• Task item
Copy each line of the data beneath in which the word "written" appears.

Collected data
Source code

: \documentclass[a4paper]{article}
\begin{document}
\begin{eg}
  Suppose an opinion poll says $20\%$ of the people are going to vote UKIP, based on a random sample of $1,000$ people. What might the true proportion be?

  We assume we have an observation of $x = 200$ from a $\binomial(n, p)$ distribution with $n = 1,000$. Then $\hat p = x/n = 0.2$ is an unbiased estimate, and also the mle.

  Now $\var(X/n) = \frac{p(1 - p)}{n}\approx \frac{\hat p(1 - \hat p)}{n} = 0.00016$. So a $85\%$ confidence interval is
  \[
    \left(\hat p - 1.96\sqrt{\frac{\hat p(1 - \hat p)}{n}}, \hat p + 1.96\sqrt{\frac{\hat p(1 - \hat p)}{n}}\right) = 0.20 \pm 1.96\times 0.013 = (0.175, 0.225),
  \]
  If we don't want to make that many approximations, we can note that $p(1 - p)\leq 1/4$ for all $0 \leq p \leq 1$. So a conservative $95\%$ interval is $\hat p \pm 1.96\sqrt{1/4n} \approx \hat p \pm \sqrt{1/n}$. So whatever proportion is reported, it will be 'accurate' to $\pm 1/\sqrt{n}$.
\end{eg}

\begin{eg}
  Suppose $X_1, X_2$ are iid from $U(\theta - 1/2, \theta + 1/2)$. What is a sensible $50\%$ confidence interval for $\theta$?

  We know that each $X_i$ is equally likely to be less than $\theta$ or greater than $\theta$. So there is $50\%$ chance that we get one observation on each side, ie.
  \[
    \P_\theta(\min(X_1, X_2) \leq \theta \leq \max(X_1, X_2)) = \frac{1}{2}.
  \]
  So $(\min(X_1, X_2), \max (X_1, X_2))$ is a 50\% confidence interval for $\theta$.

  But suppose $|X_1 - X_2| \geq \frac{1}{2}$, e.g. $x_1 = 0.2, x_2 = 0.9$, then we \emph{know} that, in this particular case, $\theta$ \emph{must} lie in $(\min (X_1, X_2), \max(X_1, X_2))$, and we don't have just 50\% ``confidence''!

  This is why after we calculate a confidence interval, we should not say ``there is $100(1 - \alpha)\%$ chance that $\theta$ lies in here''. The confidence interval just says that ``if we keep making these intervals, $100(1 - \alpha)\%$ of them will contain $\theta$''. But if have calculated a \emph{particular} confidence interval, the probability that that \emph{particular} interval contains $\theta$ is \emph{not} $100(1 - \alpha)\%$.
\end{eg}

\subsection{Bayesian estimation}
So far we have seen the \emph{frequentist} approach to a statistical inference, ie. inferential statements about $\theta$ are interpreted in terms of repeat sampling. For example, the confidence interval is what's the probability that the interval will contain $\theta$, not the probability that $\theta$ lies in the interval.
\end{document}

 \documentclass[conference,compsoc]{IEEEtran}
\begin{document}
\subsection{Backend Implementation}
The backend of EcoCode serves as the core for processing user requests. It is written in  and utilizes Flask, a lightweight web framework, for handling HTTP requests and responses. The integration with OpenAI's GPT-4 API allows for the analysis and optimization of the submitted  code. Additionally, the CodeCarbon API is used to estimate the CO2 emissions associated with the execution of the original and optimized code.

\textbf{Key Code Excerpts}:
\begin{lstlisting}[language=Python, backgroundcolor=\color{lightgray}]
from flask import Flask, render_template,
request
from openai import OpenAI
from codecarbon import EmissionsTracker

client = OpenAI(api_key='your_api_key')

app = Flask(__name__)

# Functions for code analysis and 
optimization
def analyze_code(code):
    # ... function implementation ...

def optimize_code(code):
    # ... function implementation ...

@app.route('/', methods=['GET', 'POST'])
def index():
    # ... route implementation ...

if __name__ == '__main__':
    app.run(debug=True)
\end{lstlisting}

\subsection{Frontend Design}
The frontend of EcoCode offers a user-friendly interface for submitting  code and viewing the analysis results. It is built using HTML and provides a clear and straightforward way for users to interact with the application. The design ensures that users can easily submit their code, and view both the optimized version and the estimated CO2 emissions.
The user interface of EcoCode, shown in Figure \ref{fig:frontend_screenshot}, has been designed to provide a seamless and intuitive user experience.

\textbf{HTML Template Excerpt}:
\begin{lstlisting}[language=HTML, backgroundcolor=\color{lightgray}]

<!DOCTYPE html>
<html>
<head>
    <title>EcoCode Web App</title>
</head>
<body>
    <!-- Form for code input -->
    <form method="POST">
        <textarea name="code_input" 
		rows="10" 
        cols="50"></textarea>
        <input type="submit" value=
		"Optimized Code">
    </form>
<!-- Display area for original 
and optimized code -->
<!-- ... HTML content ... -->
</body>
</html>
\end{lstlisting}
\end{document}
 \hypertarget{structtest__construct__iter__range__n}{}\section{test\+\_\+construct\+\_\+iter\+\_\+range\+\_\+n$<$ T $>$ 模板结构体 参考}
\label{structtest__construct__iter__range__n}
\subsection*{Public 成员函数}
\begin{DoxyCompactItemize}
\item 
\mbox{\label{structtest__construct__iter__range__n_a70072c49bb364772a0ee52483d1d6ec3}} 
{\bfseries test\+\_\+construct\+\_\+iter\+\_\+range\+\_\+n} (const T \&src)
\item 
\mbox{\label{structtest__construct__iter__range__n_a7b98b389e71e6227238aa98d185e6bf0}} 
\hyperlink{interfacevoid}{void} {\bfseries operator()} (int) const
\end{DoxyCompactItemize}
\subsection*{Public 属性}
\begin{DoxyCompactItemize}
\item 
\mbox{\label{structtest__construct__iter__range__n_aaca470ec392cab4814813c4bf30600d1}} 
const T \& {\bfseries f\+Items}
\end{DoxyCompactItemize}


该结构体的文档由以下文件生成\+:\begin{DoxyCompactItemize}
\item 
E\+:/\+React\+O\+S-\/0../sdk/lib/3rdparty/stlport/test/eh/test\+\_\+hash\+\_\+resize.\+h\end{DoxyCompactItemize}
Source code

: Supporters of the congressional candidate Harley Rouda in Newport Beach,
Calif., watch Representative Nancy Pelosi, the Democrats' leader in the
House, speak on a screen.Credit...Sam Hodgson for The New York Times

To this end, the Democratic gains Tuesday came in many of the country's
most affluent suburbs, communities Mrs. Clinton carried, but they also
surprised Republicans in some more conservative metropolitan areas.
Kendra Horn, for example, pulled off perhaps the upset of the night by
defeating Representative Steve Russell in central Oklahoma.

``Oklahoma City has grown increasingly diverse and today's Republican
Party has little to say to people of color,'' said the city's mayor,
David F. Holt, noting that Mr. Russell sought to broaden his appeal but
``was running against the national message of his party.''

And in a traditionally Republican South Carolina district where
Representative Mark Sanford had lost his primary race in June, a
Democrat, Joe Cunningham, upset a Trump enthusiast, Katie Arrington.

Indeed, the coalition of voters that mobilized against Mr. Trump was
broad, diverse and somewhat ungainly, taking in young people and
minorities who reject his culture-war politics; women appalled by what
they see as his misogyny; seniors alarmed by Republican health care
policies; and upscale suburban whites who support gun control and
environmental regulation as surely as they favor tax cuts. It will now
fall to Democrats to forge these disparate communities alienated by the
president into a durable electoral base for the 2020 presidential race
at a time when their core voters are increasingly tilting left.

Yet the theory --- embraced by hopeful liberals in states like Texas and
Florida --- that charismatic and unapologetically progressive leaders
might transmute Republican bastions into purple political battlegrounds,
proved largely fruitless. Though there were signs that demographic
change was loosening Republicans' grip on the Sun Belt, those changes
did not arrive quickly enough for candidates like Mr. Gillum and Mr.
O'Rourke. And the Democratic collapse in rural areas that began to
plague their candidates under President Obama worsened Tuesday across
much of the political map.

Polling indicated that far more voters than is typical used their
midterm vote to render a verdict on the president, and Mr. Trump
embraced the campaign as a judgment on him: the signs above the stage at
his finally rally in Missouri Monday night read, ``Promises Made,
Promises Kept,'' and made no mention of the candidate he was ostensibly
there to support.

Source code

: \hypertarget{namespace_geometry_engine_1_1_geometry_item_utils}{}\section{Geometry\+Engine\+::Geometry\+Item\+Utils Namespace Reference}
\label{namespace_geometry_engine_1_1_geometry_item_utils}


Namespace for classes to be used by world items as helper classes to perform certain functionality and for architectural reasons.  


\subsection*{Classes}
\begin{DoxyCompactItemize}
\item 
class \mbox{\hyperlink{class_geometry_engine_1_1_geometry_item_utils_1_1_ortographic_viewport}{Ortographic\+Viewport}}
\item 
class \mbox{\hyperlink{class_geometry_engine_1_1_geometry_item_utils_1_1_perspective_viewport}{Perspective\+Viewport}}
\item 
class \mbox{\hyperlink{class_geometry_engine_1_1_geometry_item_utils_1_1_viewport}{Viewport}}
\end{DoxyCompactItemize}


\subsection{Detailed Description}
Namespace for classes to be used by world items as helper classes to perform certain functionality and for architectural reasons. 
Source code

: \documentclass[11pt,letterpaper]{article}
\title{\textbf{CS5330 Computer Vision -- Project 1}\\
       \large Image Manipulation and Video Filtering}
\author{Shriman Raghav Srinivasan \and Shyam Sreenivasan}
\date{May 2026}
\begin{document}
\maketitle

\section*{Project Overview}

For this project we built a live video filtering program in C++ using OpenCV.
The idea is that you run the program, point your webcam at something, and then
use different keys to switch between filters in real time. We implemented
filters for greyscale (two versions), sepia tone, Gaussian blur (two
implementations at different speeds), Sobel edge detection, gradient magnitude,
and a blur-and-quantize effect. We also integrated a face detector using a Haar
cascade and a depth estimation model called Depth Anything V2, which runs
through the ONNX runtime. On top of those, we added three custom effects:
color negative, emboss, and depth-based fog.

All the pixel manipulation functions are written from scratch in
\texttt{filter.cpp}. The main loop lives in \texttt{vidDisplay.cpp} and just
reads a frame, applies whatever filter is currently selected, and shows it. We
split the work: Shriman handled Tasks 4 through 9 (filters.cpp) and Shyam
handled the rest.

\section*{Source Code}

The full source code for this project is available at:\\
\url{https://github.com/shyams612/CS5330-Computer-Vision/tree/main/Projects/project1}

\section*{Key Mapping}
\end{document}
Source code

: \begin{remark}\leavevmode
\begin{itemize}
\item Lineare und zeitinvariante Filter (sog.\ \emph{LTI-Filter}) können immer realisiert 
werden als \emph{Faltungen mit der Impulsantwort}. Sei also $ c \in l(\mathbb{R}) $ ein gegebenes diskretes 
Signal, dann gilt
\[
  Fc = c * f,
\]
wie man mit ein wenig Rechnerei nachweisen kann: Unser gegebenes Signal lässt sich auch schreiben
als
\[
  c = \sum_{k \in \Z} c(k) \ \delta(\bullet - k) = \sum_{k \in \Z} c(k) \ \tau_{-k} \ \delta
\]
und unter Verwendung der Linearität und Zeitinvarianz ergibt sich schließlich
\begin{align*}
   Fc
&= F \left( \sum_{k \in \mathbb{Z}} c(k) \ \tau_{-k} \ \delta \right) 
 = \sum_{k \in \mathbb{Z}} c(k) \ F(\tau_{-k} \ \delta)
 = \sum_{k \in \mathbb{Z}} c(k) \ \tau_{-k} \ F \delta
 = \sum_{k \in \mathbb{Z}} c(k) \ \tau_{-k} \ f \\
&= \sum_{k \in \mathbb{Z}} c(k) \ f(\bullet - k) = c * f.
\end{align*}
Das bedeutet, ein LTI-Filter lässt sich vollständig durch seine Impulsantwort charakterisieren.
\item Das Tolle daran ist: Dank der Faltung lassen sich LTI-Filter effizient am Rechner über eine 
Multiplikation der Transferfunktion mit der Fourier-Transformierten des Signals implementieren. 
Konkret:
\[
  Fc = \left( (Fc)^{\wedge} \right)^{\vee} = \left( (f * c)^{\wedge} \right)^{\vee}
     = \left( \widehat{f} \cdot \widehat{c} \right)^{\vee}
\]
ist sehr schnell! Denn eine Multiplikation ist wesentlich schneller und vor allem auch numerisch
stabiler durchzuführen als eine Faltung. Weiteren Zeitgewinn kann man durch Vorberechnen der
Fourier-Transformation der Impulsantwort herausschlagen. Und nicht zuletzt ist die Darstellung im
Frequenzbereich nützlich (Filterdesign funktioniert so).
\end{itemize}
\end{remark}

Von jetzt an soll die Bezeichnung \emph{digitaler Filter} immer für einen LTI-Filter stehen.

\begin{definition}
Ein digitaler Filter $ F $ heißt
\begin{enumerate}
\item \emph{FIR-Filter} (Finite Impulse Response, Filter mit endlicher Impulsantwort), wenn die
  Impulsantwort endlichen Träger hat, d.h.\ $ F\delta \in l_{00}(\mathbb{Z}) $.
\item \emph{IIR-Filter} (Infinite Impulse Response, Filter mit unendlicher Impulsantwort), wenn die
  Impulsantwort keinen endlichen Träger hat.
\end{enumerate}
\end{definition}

• Answer for the task
The backend of EcoCode serves as the core for processing user requests. It is written in  and utilizes Flask, a lightweight web framework, for handling HTTP requests and responses. The integration with OpenAI's GPT-4 API allows for the analysis and optimization of the submitted  code. Additionally, the CodeCarbon API is used to estimate the CO2 emissions associated with the execution of the original and optimized code.
All the pixel manipulation functions are written from scratch in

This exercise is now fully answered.